Eroine-danzatrici, indomite guerriere che all’occasione giusta sanno rientrare nei panni della damigella in cerca del giusto cavaliere. Madri malate e fratelli da accudire, malavitosi e dottori buoni: insomma ci sono tutti gli ingredienti del feuilleton vecchia maniera nel nuovo cinema pakistano, figlio del più navigato fratello-coltello indiano. Solo che le protagoniste in questione sono donne e transgender en travesti, da sempre come in India votate al mestiere della danza.
Dunya è uscito da poco nelle sale del Punjab e io sono andata a vederlo con una compagnia quantomeno originale: una attivista inglese di una ong locale, una ricercatrice universitaria pakistana che da decenni vive in Canada e due giovani transgender. Solo il cinema Capital di Lahore valeva la spesa del biglietto: sporco e gigantesco, con pale di ventilatori arruginiti avvolte nella carta di giornale (non so perché), e non più di dieci spettatori oltre noi, avrebbe fatto la gioia di Pier Paolo Pasolini. Noi abbiamo scelto una specie di palco alla maniera dei teatri riservati alle famiglie: già, perché qui gli spazi pubblici sono rigidamente separati in maschili e femminili, dunque le trans dove si seggono?

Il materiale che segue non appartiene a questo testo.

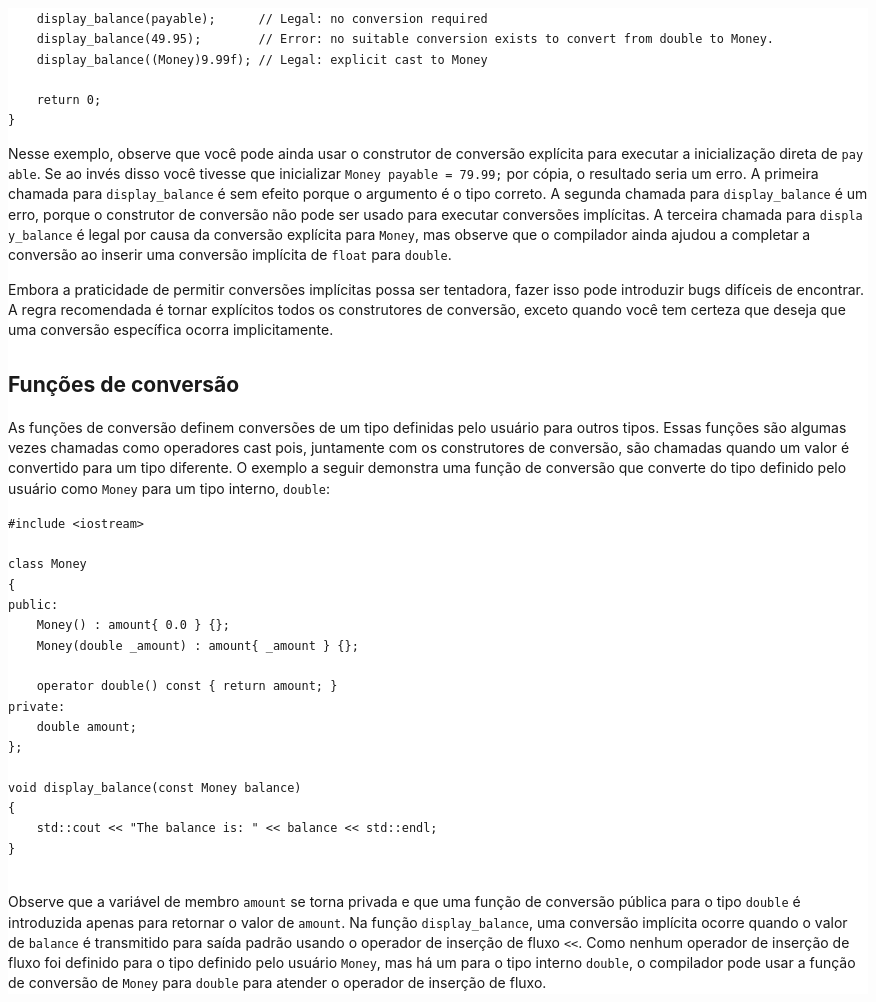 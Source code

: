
 ```  
    display_balance(payable);      // Legal: no conversion required  
    display_balance(49.95);        // Error: no suitable conversion exists to convert from double to Money.  
    display_balance((Money)9.99f); // Legal: explicit cast to Money  
  
    return 0;  
}  
```  
  
 Nesse exemplo, observe que você pode ainda usar o construtor de conversão explícita para executar a inicialização direta de `payable`. Se ao invés disso você tivesse que inicializar `Money payable = 79.99;` por cópia, o resultado seria um erro. A primeira chamada para `display_balance` é sem efeito porque o argumento é o tipo correto. A segunda chamada para `display_balance` é um erro, porque o construtor de conversão não pode ser usado para executar conversões implícitas. A terceira chamada para `display_balance` é legal por causa da conversão explícita para `Money`, mas observe que o compilador ainda ajudou a completar a conversão ao inserir uma conversão implícita de `float` para `double`.  
  
 Embora a praticidade de permitir conversões implícitas possa ser tentadora, fazer isso pode introduzir bugs difíceis de encontrar. A regra recomendada é tornar explícitos todos os construtores de conversão, exceto quando você tem certeza que deseja que uma conversão específica ocorra implicitamente.  
  
##  <a name="ConvFunc"></a>Funções de conversão  
 As funções de conversão definem conversões de um tipo definidas pelo usuário para outros tipos. Essas funções são algumas vezes chamadas como operadores cast pois, juntamente com os construtores de conversão, são chamadas quando um valor é convertido para um tipo diferente. O exemplo a seguir demonstra uma função de conversão que converte do tipo definido pelo usuário como `Money` para um tipo interno, `double`:  
  
```  
#include <iostream>  
  
class Money  
{  
public:  
    Money() : amount{ 0.0 } {};  
    Money(double _amount) : amount{ _amount } {};  
  
    operator double() const { return amount; }  
private:  
    double amount;  
};  
  
void display_balance(const Money balance)  
{  
    std::cout << "The balance is: " << balance << std::endl;  
}  
  
```  
  
 Observe que a variável de membro `amount` se torna privada e que uma função de conversão pública para o tipo `double` é introduzida apenas para retornar o valor de `amount`. Na função `display_balance`, uma conversão implícita ocorre quando o valor de `balance` é transmitido para saída padrão usando o operador de inserção de fluxo `<<`. Como nenhum operador de inserção de fluxo foi definido para o tipo definido pelo usuário `Money`, mas há um para o tipo interno `double`, o compilador pode usar a função de conversão de `Money` para `double` para atender o operador de inserção de fluxo.  
   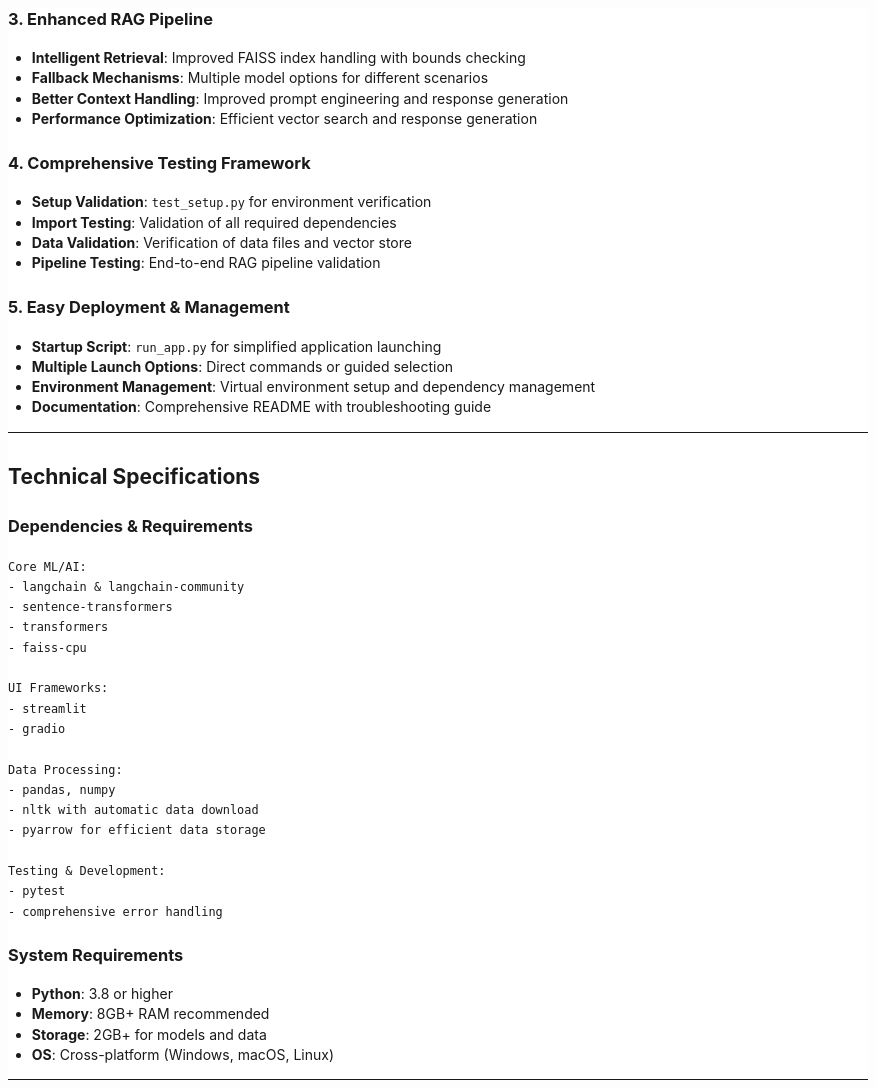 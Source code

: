 ### 3. Enhanced RAG Pipeline
- **Intelligent Retrieval**: Improved FAISS index handling with bounds checking
- **Fallback Mechanisms**: Multiple model options for different scenarios
- **Better Context Handling**: Improved prompt engineering and response generation
- **Performance Optimization**: Efficient vector search and response generation

### 4. Comprehensive Testing Framework
- **Setup Validation**: `test_setup.py` for environment verification
- **Import Testing**: Validation of all required dependencies
- **Data Validation**: Verification of data files and vector store
- **Pipeline Testing**: End-to-end RAG pipeline validation

### 5. Easy Deployment & Management
- **Startup Script**: `run_app.py` for simplified application launching
- **Multiple Launch Options**: Direct commands or guided selection
- **Environment Management**: Virtual environment setup and dependency management
- **Documentation**: Comprehensive README with troubleshooting guide

---

## Technical Specifications

### Dependencies & Requirements
```txt
Core ML/AI:
- langchain & langchain-community
- sentence-transformers
- transformers
- faiss-cpu

UI Frameworks:
- streamlit
- gradio

Data Processing:
- pandas, numpy
- nltk with automatic data download
- pyarrow for efficient data storage

Testing & Development:
- pytest
- comprehensive error handling
```

### System Requirements
- **Python**: 3.8 or higher
- **Memory**: 8GB+ RAM recommended
- **Storage**: 2GB+ for models and data
- **OS**: Cross-platform (Windows, macOS, Linux)

--- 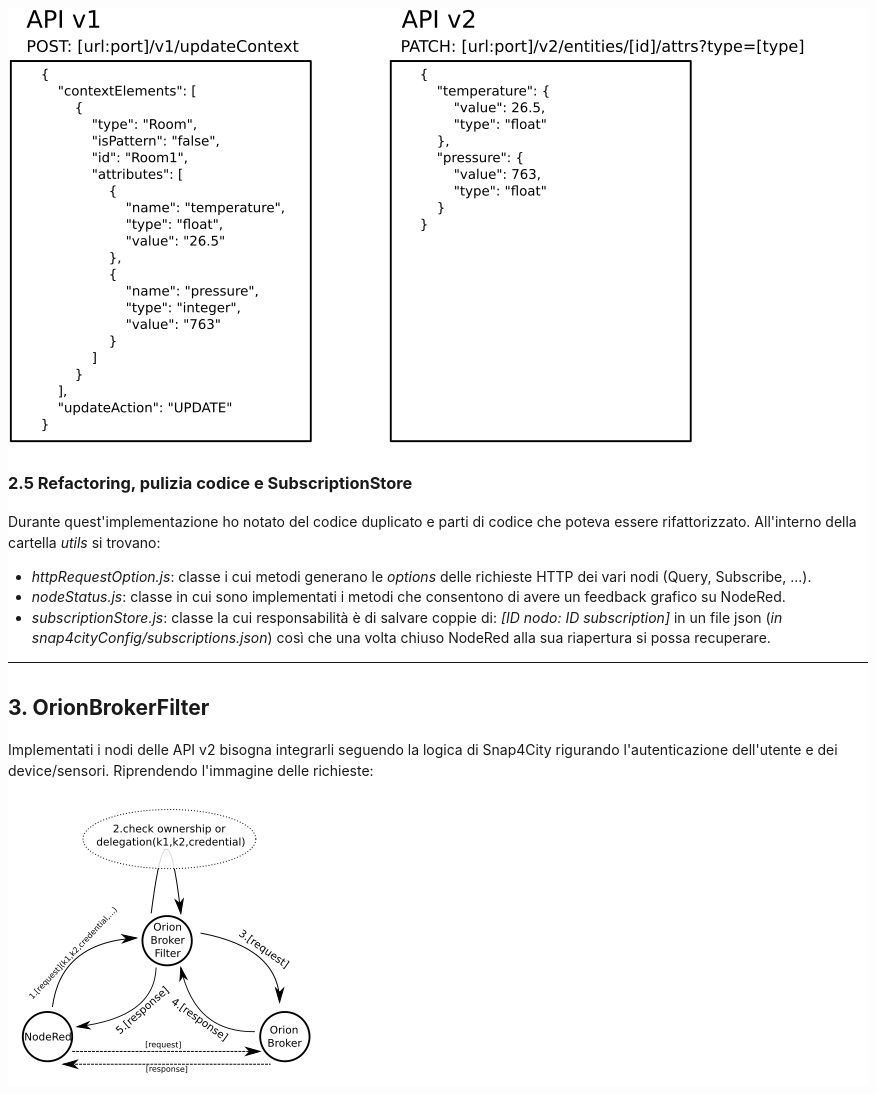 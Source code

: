 ![Alt text](Image/uploadPayload.png)

### 2.5 Refactoring, pulizia codice e SubscriptionStore
Durante quest'implementazione ho notato del codice duplicato e parti di codice che poteva essere rifattorizzato. All'interno della cartella *utils* si trovano:
* *httpRequestOption.js*: classe i cui metodi generano le *options* delle richieste HTTP dei vari nodi (Query, Subscribe, ...).
* *nodeStatus.js*: classe in cui sono implementati i metodi che consentono di avere un feedback grafico su NodeRed.
* *subscriptionStore.js*: classe la cui responsabilità è di salvare coppie di: *[ID nodo: ID subscription]* in un file json (*in snap4cityConfig/subscriptions.json*) così che una volta chiuso NodeRed alla sua riapertura si possa recuperare.
---
## 3. OrionBrokerFilter
Implementati i nodi delle API v2 bisogna integrarli seguendo la logica di Snap4City rigurando l'autenticazione dell'utente e dei device/sensori. Riprendendo l'immagine delle richieste:

![Alt text](Image/request-response.png)

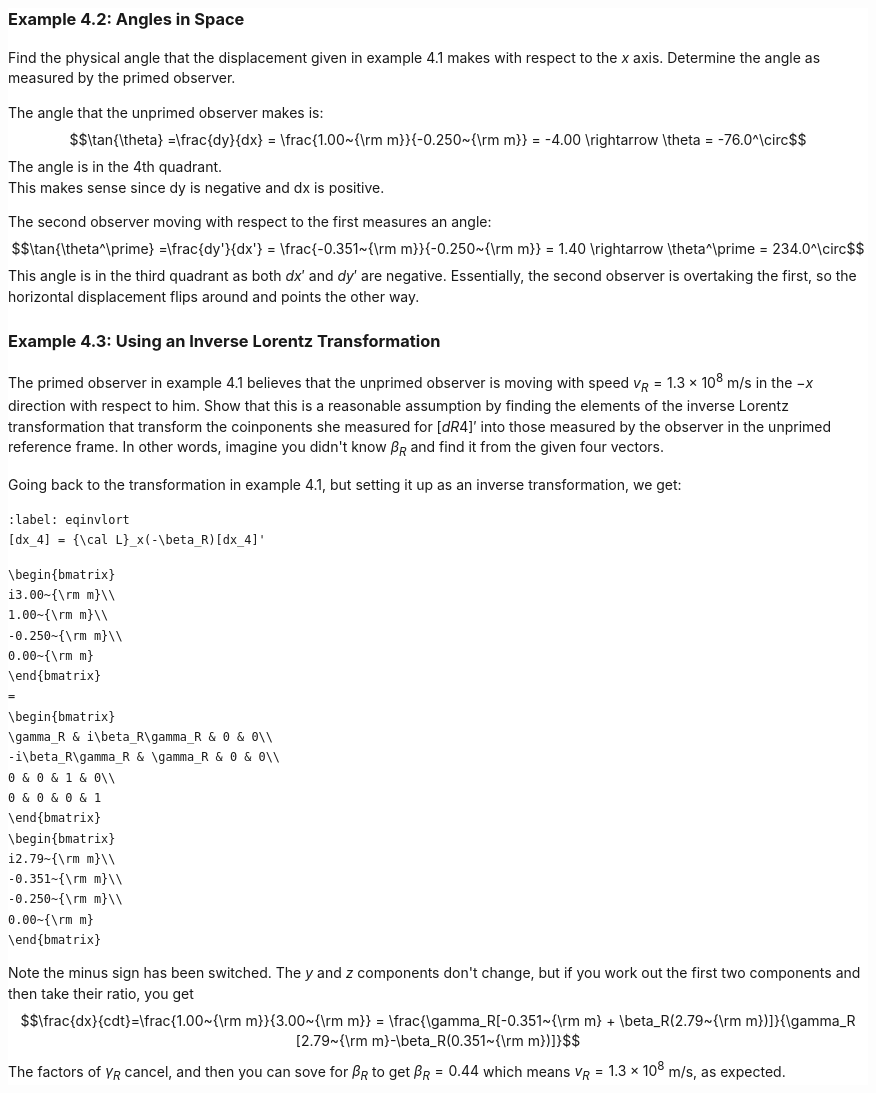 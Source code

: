 ### Example 4.2: Angles in Space

Find the physical angle that the displacement given in example 4.1
makes with respect to the $x$ axis. Determine the angle as measured by
the primed observer.

The angle that the unprimed observer makes is:
$$\tan{\theta} =\frac{dy}{dx} = \frac{1.00~{\rm m}}{-0.250~{\rm m}} = -4.00
\rightarrow \theta = -76.0^\circ$$
The angle is in the 4th quadrant.  
This makes sense since dy is negative and dx is positive.

The second observer moving with respect to the first measures an angle:
$$\tan{\theta^\prime} =\frac{dy'}{dx'} = \frac{-0.351~{\rm m}}{-0.250~{\rm m}} = 1.40
\rightarrow \theta^\prime = 234.0^\circ$$
This angle is in the third quadrant as both $dx'$ and $dy'$ are negative.
Essentially, the second observer is overtaking the first, so the
horizontal displacement flips around and points the other way.

### Example 4.3: Using an Inverse Lorentz Transformation

The primed observer in example 4.1 believes that the unprimed observer
is moving with speed $v_R = 1.3\times10^8$ m/s in the $-x$ direction
with respect to him. Show that this is a reasonable assumption by
finding the elements of the inverse Lorentz transformation that
transform the coinponents she measured for $[dR4]'$ into those
measured by the observer in the unprimed reference frame.  In
other words, imagine you didn't know $\beta_R$ and find it from
the given four vectors.

Going back to the transformation in example 4.1, but setting it
up as an inverse transformation, we get:
```{math}
:label: eqinvlort
[dx_4] = {\cal L}_x(-\beta_R)[dx_4]'
```
```{math}
\begin{bmatrix}
i3.00~{\rm m}\\
1.00~{\rm m}\\
-0.250~{\rm m}\\
0.00~{\rm m}
\end{bmatrix}
=
\begin{bmatrix}
\gamma_R & i\beta_R\gamma_R & 0 & 0\\
-i\beta_R\gamma_R & \gamma_R & 0 & 0\\
0 & 0 & 1 & 0\\
0 & 0 & 0 & 1
\end{bmatrix}
\begin{bmatrix}
i2.79~{\rm m}\\
-0.351~{\rm m}\\
-0.250~{\rm m}\\
0.00~{\rm m}
\end{bmatrix}
```
Note the minus sign has been switched.
The $y$ and $z$ components don't change, but if you work out the
first two components and then take their ratio, you get
$$\frac{dx}{cdt}=\frac{1.00~{\rm m}}{3.00~{\rm m}} =
\frac{\gamma_R[-0.351~{\rm m} + \beta_R(2.79~{\rm m})]}{\gamma_R
[2.79~{\rm m}-\beta_R(0.351~{\rm m})]}$$
The factors of $\gamma_R$ cancel, and then you can sove for $\beta_R$
to get $\beta_R = 0.44$ which means $v_R = 1.3\times10^8$ m/s,
as expected. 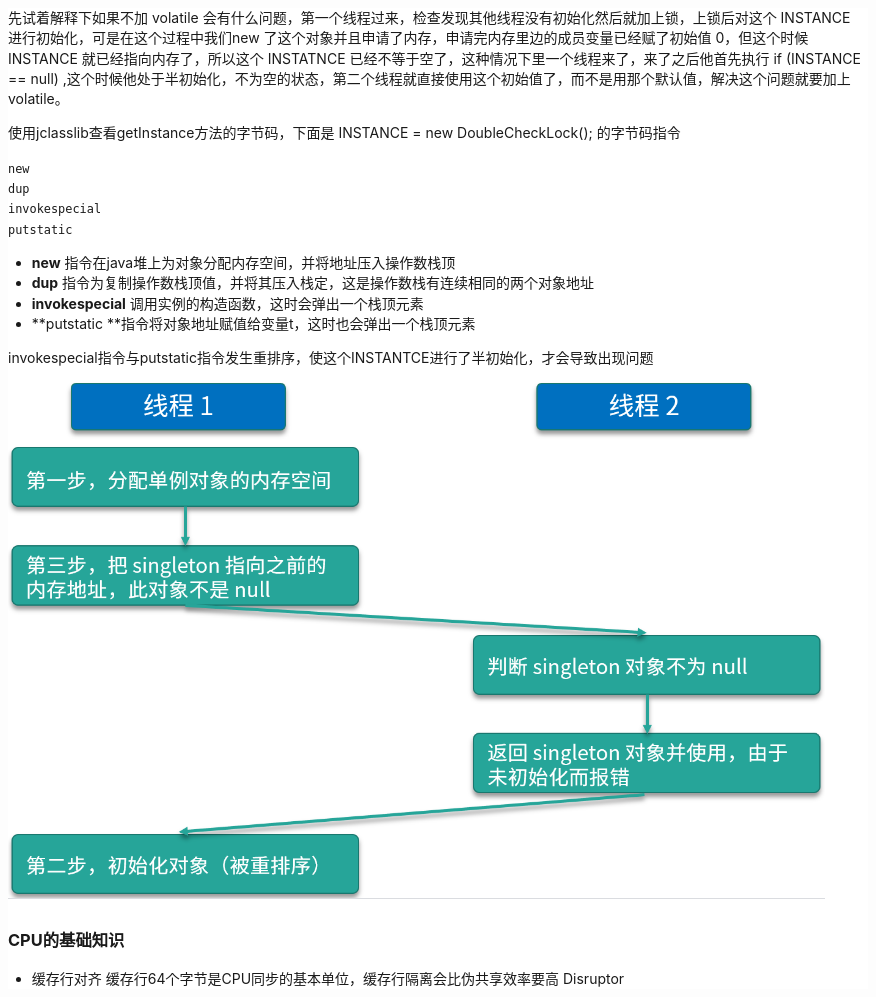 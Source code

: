 先试着解释下如果不加 volatile 会有什么问题，第一个线程过来，检查发现其他线程没有初始化然后就加上锁，上锁后对这个 INSTANCE 进行初始化，可是在这个过程中我们new 了这个对象并且申请了内存，申请完内存里边的成员变量已经赋了初始值 0，但这个时候 INSTANCE 就已经指向内存了，所以这个 INSTATNCE 已经不等于空了，这种情况下里一个线程来了，来了之后他首先执行 if (INSTANCE == null) ,这个时候他处于半初始化，不为空的状态，第二个线程就直接使用这个初始值了，而不是用那个默认值，解决这个问题就要加上volatile。

使用jclasslib查看getInstance方法的字节码，下面是 INSTANCE = new DoubleCheckLock(); 的字节码指令

```c
new
dup
invokespecial 
putstatic
```

- **new** 指令在java堆上为对象分配内存空间，并将地址压入操作数栈顶
- **dup** 指令为复制操作数栈顶值，并将其压入栈定，这是操作数栈有连续相同的两个对象地址
- **invokespecial** 调用实例的构造函数，这时会弹出一个栈顶元素
- **putstatic **指令将对象地址赋值给变量t，这时也会弹出一个栈顶元素

invokespecial指令与putstatic指令发生重排序，使这个INSTANTCE进行了半初始化，才会导致出现问题

![](picture/DCL加入Volatile.png)

### CPU的基础知识

* 缓存行对齐
  缓存行64个字节是CPU同步的基本单位，缓存行隔离会比伪共享效率要高
  Disruptor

In un paese in cui è vietato fare sesso prima del matrimonio, la prostituzione brulica e le trans sono più economiche delle prostitute. Non sono un movimento compatto nel paese, ma da anni fanno sentire la propria voce nelle città più grandi (Islamabad, Lahore, Karachi, Peshawar): la percentuale affetta da HIV è elevata (una media del 10%, se si includono le punte del 27% nelle grandi città), violenza e maltrattamenti fanno parte del lavoro, anche se in città come Lahore il movimento è forte e gay e trans lavorano con le ong per l’assistenza sanitaria e la distrbuzione notturna di preservativi e detergenti. Alcune si sono candidate alle elezioni delle scorso anno attirando notevolmente l’attenzione dell’opinione pubblica. Il tasso di analfabetismo è altissimo: quasi nessuna di loro riceve una educazione di base, solo l’urdu e il dialetto locale che servono per vivere. Di questo mondo pakistano l’occidente, pur sempre affetto da “orientalismo”, non sa nulla, tranne poche eccezioni, tra cui il video Looking for flowers in Islamabad, ideato e voluto da Simona Seravesi, che ha vissuto per due anni in Pakistan lavorando per L’Organizzazione Mondiale della Sanità; il video sta già girando per l’Italia ed è già stato presentato a Dubai (chi fosse interessato alla sua distribuzione può scrivere a [email protected]).
In Dunya tuttoquesto non si vede: si racconta piuttosto la storia di come un uomo per sbarcare il lunario si traveste da donna e entra a fare pare della comunità che diventa la sua vera famiglia, tra numerose vicissitudini e coreografie campestri. La danza è la principale attività delle transgender insieme al sex working: si esibiscono ai matrimoni e alle cerimonie e sono molto richieste. Quasi sempre si tratta di ragazzini buttati fuori di casa dalle famiglie e accolti dai guru, capi che li prendono in casa e provvedono all’educazione, al cibo e le avviano alla danza e alla prostituzione. Il film, che riflette l’immagine che le e i pakistani hanno delle khawaya sara, le mostra come dei “travestiti per necessità”, che pure si ritrovano in clan, ma senza alcun accenno alla componente sessuale. E soprattutto pronti a mostrare la loro parte maschile quando si tratta di fare a botte. Facendo contenti tutti e mettendo l’inconscio a tacere.